In three previous meetings, the group held substantive discussions on the causes of tensions, conflicts and extremism in the world, and how to counter the polarizing effect those were having on relations between societies. In the meeting in New York, it used as its basis a second internal draft of its final report. Focus had been on the political dimension, with particular emphasis on how the divide could be bridged through dialogue and alliance.
He said that there was a general understanding among the members that certain political problems simmering in the Middle East for so long, primarily among them, the Israeli-Palestinian conflict had the potential to threaten global peace and security. Those problems were addressed during the meeting. Very recent developments, namely the war in Lebanon, showed clearly that understanding was necessary. There was also a general feeling among the members that to reach the goals of the Alliance and of global peace and security, the role of the United Nations and other international organizations should be strengthened.

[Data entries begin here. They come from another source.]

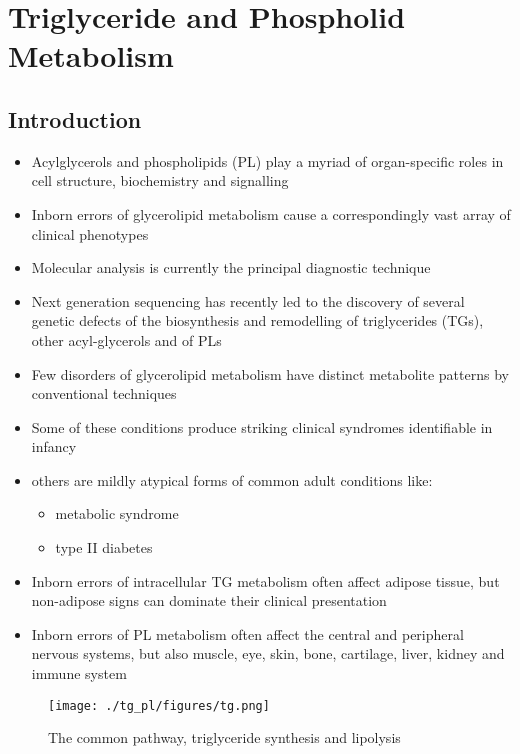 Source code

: \documentclass{scrartcl}
\begin{document}
\section{Triglyceride and Phospholid Metabolism}
\label{sec:orgf0172fd}
\subsection{Introduction}
\label{sec:org761f294}
\begin{itemize}
\item Acylglycerols and phospholipids (PL) play a myriad of organ-specific
roles in cell structure, biochemistry and signalling
\item Inborn errors of glycerolipid metabolism cause a correspondingly
vast array of clinical phenotypes
\item Molecular analysis is currently the principal diagnostic
technique

\item Next generation sequencing has recently led to the discovery of
several genetic defects of the biosynthesis and remodelling of
triglycerides (TGs), other acyl-glycerols and of PLs

\item Few disorders of glycerolipid metabolism have distinct metabolite
patterns by conventional techniques
\item Some of these conditions produce striking clinical syndromes
identifiable in infancy
\item others are mildly atypical forms of common adult conditions like:
\begin{itemize}
\item metabolic syndrome
\item type II diabetes
\end{itemize}
\item Inborn errors of intracellular TG metabolism often affect adipose
tissue, but non-adipose signs can dominate their clinical
presentation
\item Inborn errors of PL metabolism often affect the central and
peripheral nervous systems, but also muscle, eye, skin, bone,
cartilage, liver, kidney and immune system
\end{itemize}

\begin{figure}[htbp]
\centering
\texttt{[image: ./tg\_pl/figures/tg.png]}
\caption{\label{fig:org8e8e6ba}
The common pathway, triglyceride synthesis and lipolysis}
\end{figure}
\end{document}
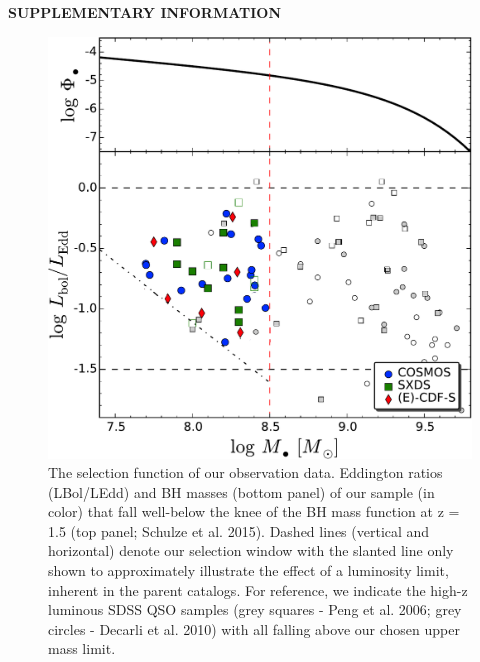 \documentclass{natureprintstyle}
\begin{document}
\clearpage
\newpage

\onecolumn

\begin{center}
{\bf \Large \uppercase{Supplementary information} }
\end{center}

\setcounter{figure}{0}
\vspace{2cm}

\begin{figure}[!h]
\begin{center}
\includegraphics[width=0.8\linewidth]{hst_sample_bhmf.pdf}
\caption{
The selection function of our observation data.
Eddington ratios (LBol/LEdd) and BH masses (bottom panel) of our sample (in color) that fall well-below the knee of the BH mass function at z = 1.5 (top panel; Schulze et al. 2015). Dashed lines (vertical and horizontal) denote our selection window with the slanted line only shown to approximately illustrate the effect of a luminosity limit, inherent in the parent catalogs. For reference, we indicate the high-z luminous SDSS QSO samples (grey squares - Peng et al. 2006; grey circles - Decarli et al. 2010) with all falling above our chosen upper mass limit.
}
\label{fig:support}
\end{center}
\end{figure}
\end{document}
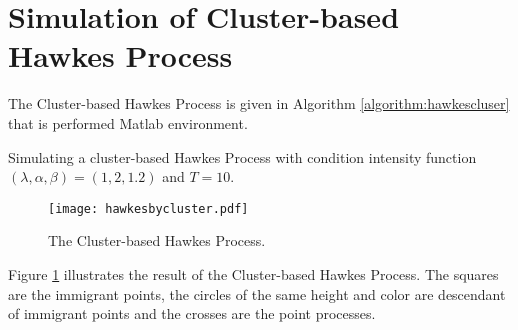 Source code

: \section{Simulation of Cluster-based Hawkes Process}
The Cluster-based Hawkes Process is given in Algorithm \ref{algorithm:hawkescluser} that is performed Matlab\textsuperscript{\textregistered} environment.

\begin{example}
	\label{example:hawkescluster}
	Simulating a cluster-based Hawkes Process with condition intensity function $(\lambda,\alpha,\beta)=(1,2,1.2)$ and $T=10$.
\end{example}
%
\begin{figure}[H]
	\centering
	\texttt{[image: hawkesbycluster.pdf]}
	\caption[The Cluster-based Hawkes Process.]{The Cluster-based Hawkes Process.}
	\label{figure:hawkescluster}
\end{figure}
Figure \ref{figure:hawkescluster} illustrates the result of the Cluster-based Hawkes Process. The squares are the immigrant points, the circles of the same height and color are descendant of immigrant points and the crosses are the point processes. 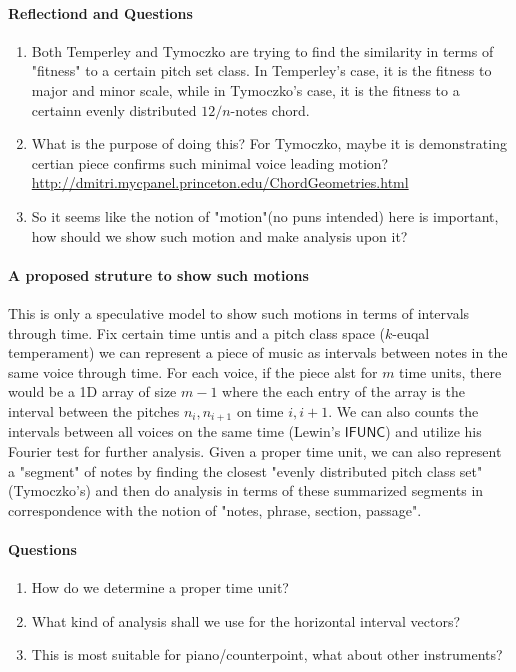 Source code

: \documentclass[12pt]{report}
\begin{document}
\paragraph*{Reflectiond and Questions}
\begin{enumerate}
    \item Both Temperley and Tymoczko are trying to find the 
    similarity in terms of "fitness" to a certain pitch set class.
    In Temperley's case, it is the fitness to major and minor scale,
    while in Tymoczko's case, it is the fitness to a certainn evenly distributed
    $12/n$-notes chord. 
    \item What is the purpose of doing this? For Tymoczko, maybe it is
    demonstrating certian piece confirms such minimal voice leading motion?
    \\\url{http://dmitri.mycpanel.princeton.edu/ChordGeometries.html}
    \item So it seems like the notion of "motion"(no puns intended) here is
    important, how should we show such motion and make analysis upon it?
\end{enumerate}
\paragraph*{A proposed struture to show such motions}
This is only a speculative model to show such motions in terms of
intervals through time. Fix certain time untis and a pitch class space
($k$-euqal temperament) we can represent a piece of music as intervals
between notes in the same voice through time. For each voice,
if the piece alst for $m$ time units, there would be a 
1D array of size $m-1$ where the each entry of the array is the
interval between the pitches $n_i, n_{i+1}$ on time $i, i+1$. We 
can also counts the intervals between all voices on the same time
(Lewin's $\mathsf{IFUNC}$) and utilize his Fourier test for further
analysis. Given a proper time unit, we can also represent a "segment"
of notes by finding the closest "evenly distributed pitch class set"(Tymoczko's)
and then do analysis in terms of these summarized segments in correspondence
with the notion of "notes, phrase, section, passage".
\paragraph*{Questions}
\begin{enumerate}
    \item How do we determine a proper time unit?
    \item What kind of analysis shall we use for the horizontal interval vectors?
    \item This is most suitable for piano/counterpoint, what about other instruments?
\end{enumerate}
\end{document}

There was also a general agreement that human rights and values commonly shared in today’s contemporary world needed to be supported and, that no concession must be given under any circumstances, he said.
Turning to the report, he said its priority themes were education, youth, immigration, women and the media. The policies of integration of immigrants had also been addressed during the current meeting. Significant progress had been made toward producing the final document. He hoped that the text and the actions that it recommended would contribute to the efforts of those seeking to mitigate global divisions and help to reassert the importance of cooperative, non-violent, multilateral approaches to the world’s shared problems. As such, the group found the United Nations to be a particularly fitting location for its deliberations.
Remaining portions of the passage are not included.